The campaign to shut down al-Manar broadcasts have raised concerns about censorship from the American Civil Liberties Union. [2]

[edit] The Committee on the Present Danger

The Committee On The Present Danger (CPD) claims to be a non-partisan organization that seeks to stiffen U.S. resolve to confront and defeat the ideologies that drive terrorism. In its efforts, CPD focuses on the threats that militant Islamism allegedly presents to the national security of the United States and its allies. The Committee also is highlighting what it considers to be threats to basic human rights—in particular, women’s rights, gay rights, and freedom of religion.

To help drive these efforts, the Committee appointed as vice president for policy one of its members, Lawrence Haas, former communications director for Democratic Vice President Al Gore.

CPD has played a significant role in U.S. national security debates in the past.

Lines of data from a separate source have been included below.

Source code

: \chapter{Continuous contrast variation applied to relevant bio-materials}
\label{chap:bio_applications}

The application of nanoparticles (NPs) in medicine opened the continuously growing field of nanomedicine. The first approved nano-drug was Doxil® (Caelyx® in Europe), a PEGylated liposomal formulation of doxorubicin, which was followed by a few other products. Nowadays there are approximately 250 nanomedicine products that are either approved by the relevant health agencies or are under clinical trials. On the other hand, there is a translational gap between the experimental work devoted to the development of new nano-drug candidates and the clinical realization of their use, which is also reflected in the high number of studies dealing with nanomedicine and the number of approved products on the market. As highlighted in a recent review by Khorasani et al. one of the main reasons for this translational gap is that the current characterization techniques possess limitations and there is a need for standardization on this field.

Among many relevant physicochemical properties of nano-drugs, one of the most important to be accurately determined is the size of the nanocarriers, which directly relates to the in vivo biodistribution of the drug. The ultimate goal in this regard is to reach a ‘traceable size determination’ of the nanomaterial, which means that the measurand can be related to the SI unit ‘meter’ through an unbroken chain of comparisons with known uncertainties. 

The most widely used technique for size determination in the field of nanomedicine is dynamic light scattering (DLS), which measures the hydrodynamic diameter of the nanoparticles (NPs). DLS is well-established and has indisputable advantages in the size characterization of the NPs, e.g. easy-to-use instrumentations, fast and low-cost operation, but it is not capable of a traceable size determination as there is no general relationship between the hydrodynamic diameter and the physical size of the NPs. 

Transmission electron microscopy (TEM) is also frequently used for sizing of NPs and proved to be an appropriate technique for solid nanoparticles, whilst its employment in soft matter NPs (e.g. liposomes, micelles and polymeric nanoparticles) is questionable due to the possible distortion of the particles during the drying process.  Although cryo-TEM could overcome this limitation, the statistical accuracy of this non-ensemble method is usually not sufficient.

The Committee was formed in 1950 as a bipartisan advocacy organization for President Harry S Truman’s policy of containment against what it believed to be Soviet expansionism. The CPD then re-emerged in 1976 when its original leaders and others — including U.S. Senator Henry “Scoop” Jackson — believed that Americans’ will to win the Cold War was flagging, and that the United States should pursue policies to bring that conflict to a successful conclusion.

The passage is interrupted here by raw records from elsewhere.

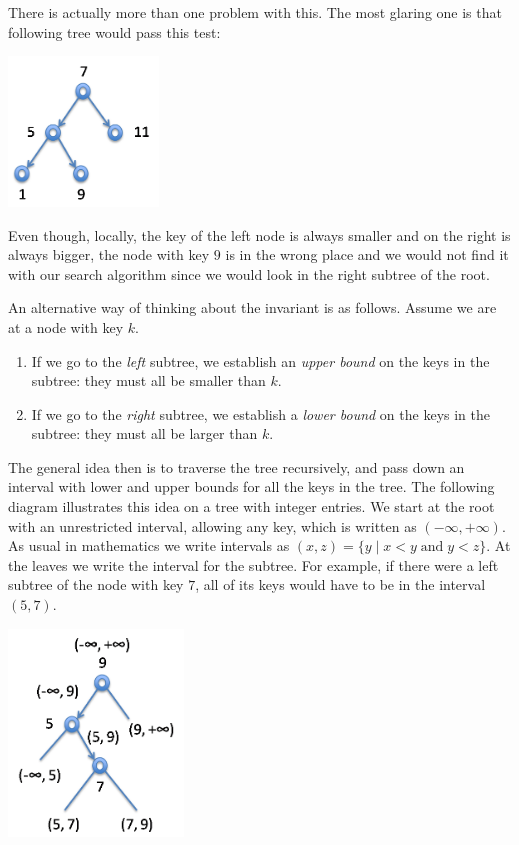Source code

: \clearpage
There is actually more than one problem with this.  The most
glaring one is that following tree would pass this test:
\begin{center}
  \includegraphics[width=0.3\textwidth]{img/bst1.png}
\end{center}
Even though, locally, the key of the left node is always
smaller and on the right is always bigger, the node with
key $9$ is in the wrong place and we would not find it
with our search algorithm since we would look in the right
subtree of the root.

An alternative way of thinking about the invariant is as follows.
Assume we are at a node with key $k$.
\begin{enumerate}
\item If we go to the \emph{left} subtree, we establish an
\emph{upper bound} on the keys in the subtree: they must
all be smaller than $k$.
\item If we go to the \emph{right} subtree, we establish a
\emph{lower bound} on the keys in the subtree: they must
all be larger than $k$.
\end{enumerate}
The general idea then is to traverse the tree recursively, and pass
down an interval with lower and upper bounds for all the keys in the
tree.  The following diagram illustrates this idea on a tree with
integer entries.  We start at the
root with an unrestricted interval, allowing any key, which is written
as $(-\infty, +\infty)$.  As usual in mathematics we write intervals
as $(x,z) = \{y \mid x < y\;\mbox{and}\; y < z\}$.  At the leaves we
write the interval for the subtree.  For example, if there were a
left subtree of the node with key $7$, all of its keys would have
to be in the interval $(5,7)$.
\begin{center}
  \includegraphics[width=0.35\textwidth]{img/bst4.png}
\end{center}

Today, CPD’s membership includes more than 100 former U.S. Cabinet members and White House officials from Republican and Democratic administrations, ambassadors, academicians, writers, and other foreign policy experts. Its co-chairmen are George Shultz, Secretary of State under President Reagan, and R. James Woolsey, Director of the Central Intelligence Agency (CIA) under President Bill Clinton. U.S. Senators Joseph Lieberman (I-CT) and Jon Kyl (R-AZ) serve as honorary co-chairmen. CPD’s international co-chairmen are former Czech President Vaclav Havel and former Spanish Prime Minister Jose Maria Aznar.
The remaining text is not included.